As Peterson was merely assigned to the school for the ostensible presence of security, he was not directly charged with caring for any of the individual students. Therefore, the court will have a difficult time proving that he violated any duty by being a coward.
To be clear, these precedents were set in these cases—not to protect coward cops who refuse to confront shooters and allow children to die—but because police cannot be in all places at all times and therefore cannot be held liable for a person sustaining harm just because police failed to act.
So, while judge Henning in Florida may find it offensive that Scot Peterson cowered in fear that day and chose to hide instead of save the lives of children, she has to overcome multiple cases in which other much larger courts have said otherwise.
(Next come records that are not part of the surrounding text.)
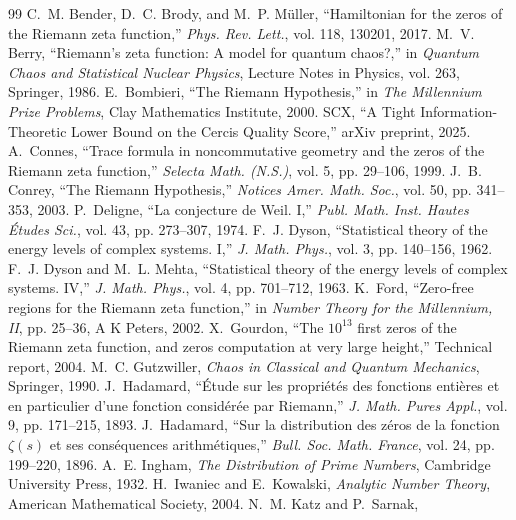 \documentclass[12pt,a4paper]{article}
\theoremstyle{remark}
\begin{document}
\begin{thebibliography}{99}
C.~M. Bender, D.~C. Brody, and M.~P. M\"uller,
``Hamiltonian for the zeros of the Riemann zeta function,''
\emph{Phys. Rev. Lett.}, vol. 118, 130201, 2017.
M.~V. Berry,
``Riemann's zeta function: A model for quantum chaos?,''
in \emph{Quantum Chaos and Statistical Nuclear Physics},
Lecture Notes in Physics, vol. 263, Springer, 1986.
E.~Bombieri,
``The Riemann Hypothesis,''
in \emph{The Millennium Prize Problems},
Clay Mathematics Institute, 2000.
SCX,
``A Tight Information-Theoretic Lower Bound on the Cercis Quality Score,''
arXiv preprint, 2025.
A.~Connes,
``Trace formula in noncommutative geometry and the zeros of the Riemann
zeta function,''
\emph{Selecta Math. (N.S.)}, vol. 5, pp. 29--106, 1999.
J.~B. Conrey,
``The Riemann Hypothesis,''
\emph{Notices Amer. Math. Soc.}, vol. 50, pp. 341--353, 2003.
P.~Deligne,
``La conjecture de Weil. I,''
\emph{Publ. Math. Inst. Hautes \'Etudes Sci.}, vol. 43, pp. 273--307, 1974.
F.~J. Dyson,
``Statistical theory of the energy levels of complex systems. I,''
\emph{J. Math. Phys.}, vol. 3, pp. 140--156, 1962.
F.~J. Dyson and M.~L. Mehta,
``Statistical theory of the energy levels of complex systems. IV,''
\emph{J. Math. Phys.}, vol. 4, pp. 701--712, 1963.
K.~Ford,
``Zero-free regions for the Riemann zeta function,''
in \emph{Number Theory for the Millennium, II},
pp. 25--36, A K Peters, 2002.
X.~Gourdon,
``The $10^{13}$ first zeros of the Riemann zeta function, and zeros
computation at very large height,''
Technical report, 2004.
M.~C. Gutzwiller,
\emph{Chaos in Classical and Quantum Mechanics},
Springer, 1990.
J.~Hadamard,
``\'Etude sur les propri\'et\'es des fonctions enti\`eres et en particulier
d'une fonction consid\'er\'ee par Riemann,''
\emph{J. Math. Pures Appl.}, vol. 9, pp. 171--215, 1893.
J.~Hadamard,
``Sur la distribution des z\'eros de la fonction $\zeta(s)$ et ses
cons\'equences arithm\'etiques,''
\emph{Bull. Soc. Math. France}, vol. 24, pp. 199--220, 1896.
A.~E. Ingham,
\emph{The Distribution of Prime Numbers},
Cambridge University Press, 1932.
H.~Iwaniec and E.~Kowalski,
\emph{Analytic Number Theory},
American Mathematical Society, 2004.
N.~M. Katz and P.~Sarnak,

\end{thebibliography}
\end{document}
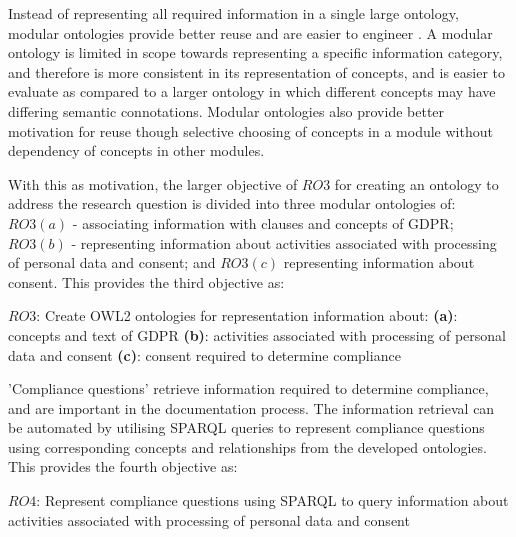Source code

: Instead of representing all required information in a single large ontology, modular ontologies provide better reuse and are easier to engineer \cite{suarez-figueroa_neon_2012}.
A modular ontology is limited in scope towards representing a specific information category, and therefore is more consistent in its representation of concepts, and is easier to evaluate as compared to a larger ontology in which different concepts may have differing semantic connotations.
Modular ontologies also provide better motivation for reuse though selective choosing of concepts in a module without dependency of concepts in other modules.

With this as motivation, the larger objective of $RO3$ for creating an ontology to address the research question is divided into three modular ontologies of: $RO3(a)$ - associating information with clauses and concepts of GDPR; $RO3(b)$ - representing information about activities associated with processing of personal data and consent; and $RO3(c)$ representing information about consent.
This provides the third objective as:
\begin{framed}
$RO3$: Create OWL2 ontologies for representation information about:
\newline\indent\indent\textbf{(a)}: concepts and text of GDPR
\newline\indent\indent\textbf{(b)}: activities associated with processing of personal data and consent
\newline\indent\indent\textbf{(c)}: consent required to determine compliance
\end{framed}

'Compliance questions' retrieve information required to determine compliance, and are important in the documentation process. The information retrieval can be automated by utilising SPARQL queries to represent compliance questions using corresponding concepts and relationships from the developed ontologies. This provides the fourth objective as:
\begin{framed}
$RO4$: Represent compliance questions using SPARQL to query information about activities associated with processing of personal data and consent
\end{framed}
Even if judge Henning asserts that the children were under the direct care of Peterson and therefore he should’ve have acted, Warren vs. District of Columbia already set the precedent in a more direct scenario as these women asked police twice to help them, yet they failed to act.
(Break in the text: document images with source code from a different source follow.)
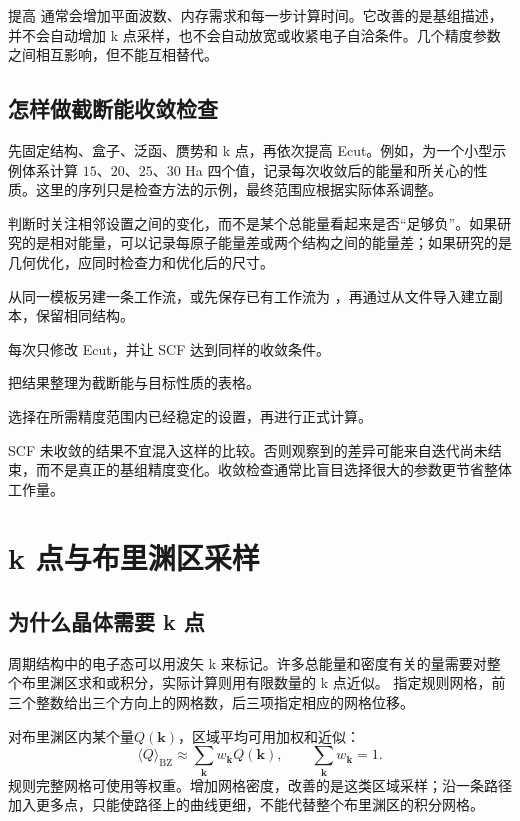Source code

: 提高  通常会增加平面波数、内存需求和每一步计算时间。它改善的是基组描述，并不会自动增加 k 点采样，也不会自动放宽或收紧电子自洽条件。几个精度参数之间相互影响，但不能互相替代。

\subsection{怎样做截断能收敛检查}

先固定结构、盒子、泛函、赝势和 k 点，再依次提高 Ecut。例如，为一个小型示例体系计算 $15$、$20$、$25$、$30$ Ha 四个值，记录每次收敛后的能量和所关心的性质。这里的序列只是检查方法的示例，最终范围应根据实际体系调整。

判断时关注相邻设置之间的变化，而不是某个总能量看起来是否“足够负”。如果研究的是相对能量，可以记录每原子能量差或两个结构之间的能量差；如果研究的是几何优化，应同时检查力和优化后的尺寸。

\begin{steps}
\item 从同一模板另建一条工作流，或先保存已有工作流为 ，再通过从文件导入建立副本，保留相同结构。
\item 每次只修改 Ecut，并让 SCF 达到同样的收敛条件。
\item 把结果整理为截断能与目标性质的表格。
\item 选择在所需精度范围内已经稳定的设置，再进行正式计算。
\end{steps}

SCF 未收敛的结果不宜混入这样的比较。否则观察到的差异可能来自迭代尚未结束，而不是真正的基组精度变化。收敛检查通常比盲目选择很大的参数更节省整体工作量。

\section{k 点与布里渊区采样}

\subsection{为什么晶体需要 k 点}

周期结构中的电子态可以用波矢 k 来标记。许多总能量和密度有关的量需要对整个布里渊区求和或积分，实际计算则用有限数量的 k 点近似。\mbox{} 指定规则网格，前三个整数给出三个方向上的网格数，后三项指定相应的网格位移。


对布里渊区内某个量$Q(\mathbf k)$，区域平均可用加权和近似：
\begin{equation}
  \langle Q\rangle_{\mathrm{BZ}}
      \approx\sum_{\mathbf k}w_{\mathbf k}Q(\mathbf k),
  \qquad \sum_{\mathbf k}w_{\mathbf k}=1.
  \label{eq:k-point-average}
\end{equation}
规则完整网格可使用等权重。增加网格密度，改善的是这类区域采样；沿一条路径加入更多点，只能使路径上的曲线更细，不能代替整个布里渊区的积分网格。

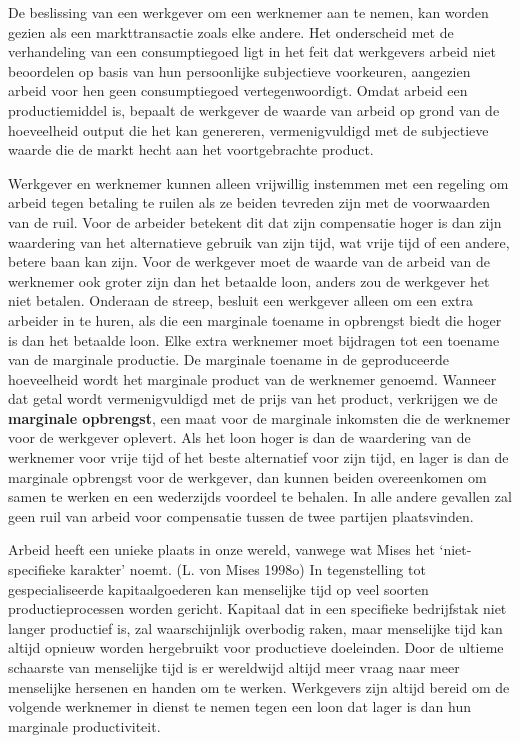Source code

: \documentclass[
  a5paper,
  smalldemyvopaper,11pt,twoside,onecolumn,openright,extrafontsizes,
hidelinks]{memoir}
\begin{document}
De beslissing van een werkgever om een werknemer aan te nemen, kan
worden gezien als een markttransactie zoals elke andere. Het onderscheid
met de verhandeling van een consumptiegoed ligt in het feit dat
werkgevers arbeid niet beoordelen op basis van hun persoonlijke
subjectieve voorkeuren, aangezien arbeid voor hen geen consumptiegoed
vertegenwoordigt. Omdat arbeid een productiemiddel is, bepaalt de
werkgever de waarde van arbeid op grond van de hoeveelheid output die
het kan genereren, vermenigvuldigd met de subjectieve waarde die de
markt hecht aan het voortgebrachte product.

Werkgever en werknemer kunnen alleen vrijwillig instemmen met een
regeling om arbeid tegen betaling te ruilen als ze beiden tevreden zijn
met de voorwaarden van de ruil. Voor de arbeider betekent dit dat zijn
compensatie hoger is dan zijn waardering van het alternatieve gebruik
van zijn tijd, wat vrije tijd of een andere, betere baan kan zijn. Voor
de werkgever moet de waarde van de arbeid van de werknemer ook groter
zijn dan het betaalde loon, anders zou de werkgever het niet betalen.
Onderaan de streep, besluit een werkgever alleen om een extra arbeider
in te huren, als die een marginale toename in opbrengst biedt die hoger
is dan het betaalde loon. Elke extra werknemer moet bijdragen tot een
toename van de marginale productie. De marginale toename in de
geproduceerde hoeveelheid wordt het marginale product van de werknemer
genoemd. Wanneer dat getal wordt vermenigvuldigd met de prijs van het
product, verkrijgen we de \textbf{marginale opbrengst}, een maat voor de
marginale inkomsten die de werknemer voor de werkgever oplevert. Als het
loon hoger is dan de waardering van de werknemer voor vrije tijd of het
beste alternatief voor zijn tijd, en lager is dan de marginale opbrengst
voor de werkgever, dan kunnen beiden overeenkomen om samen te werken en
een wederzijds voordeel te behalen. In alle andere gevallen zal geen
ruil van arbeid voor compensatie tussen de twee partijen plaatsvinden.

Arbeid heeft een unieke plaats in onze wereld, vanwege wat Mises het
`niet-specifieke karakter' noemt. (L. von Mises 1998o) In tegenstelling
tot gespecialiseerde kapitaalgoederen kan menselijke tijd op veel
soorten productieprocessen worden gericht. Kapitaal dat in een
specifieke bedrijfstak niet langer productief is, zal waarschijnlijk
overbodig raken, maar menselijke tijd kan altijd opnieuw worden
hergebruikt voor productieve doeleinden. Door de ultieme schaarste van
menselijke tijd is er wereldwijd altijd meer vraag naar meer menselijke
hersenen en handen om te werken. Werkgevers zijn altijd bereid om de
volgende werknemer in dienst te nemen tegen een loon dat lager is dan
hun marginale productiviteit.
\end{document}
The Peterson case will most assuredly shed light on the idea that police “protecting” you is a misconception. Police will seldom prevent violence because they are usually not there, and even when they have the chance and fail to act, they have not strayed from their duty.
The average response time to a 9-1-1 call is 10 minutes nationwide; for poor areas, that time quadruples. In some cases, the dispatchers do not even take the caller seriously and the victim ends up dead when a crime could have actually been prevented.
The reality is that police exist to enforce the law only.
In a perfect world, police would show up prior to a crime and stop it, or at least during a crime, but this is simply not a reality most of the time. If there were enough cops to stop all crimes, this would require an Orwellian 1984 scenario with the state surveilling all citizens, all the time. While this would likely stop most of the crime, the conditions required to do so would be a living hell.
We need only look at prisons to see how even under the direct care of law enforcement, crimes, neglect, murders, and rapes, all still take place. No one in their right mind would ever want to live under such conditions in a free society.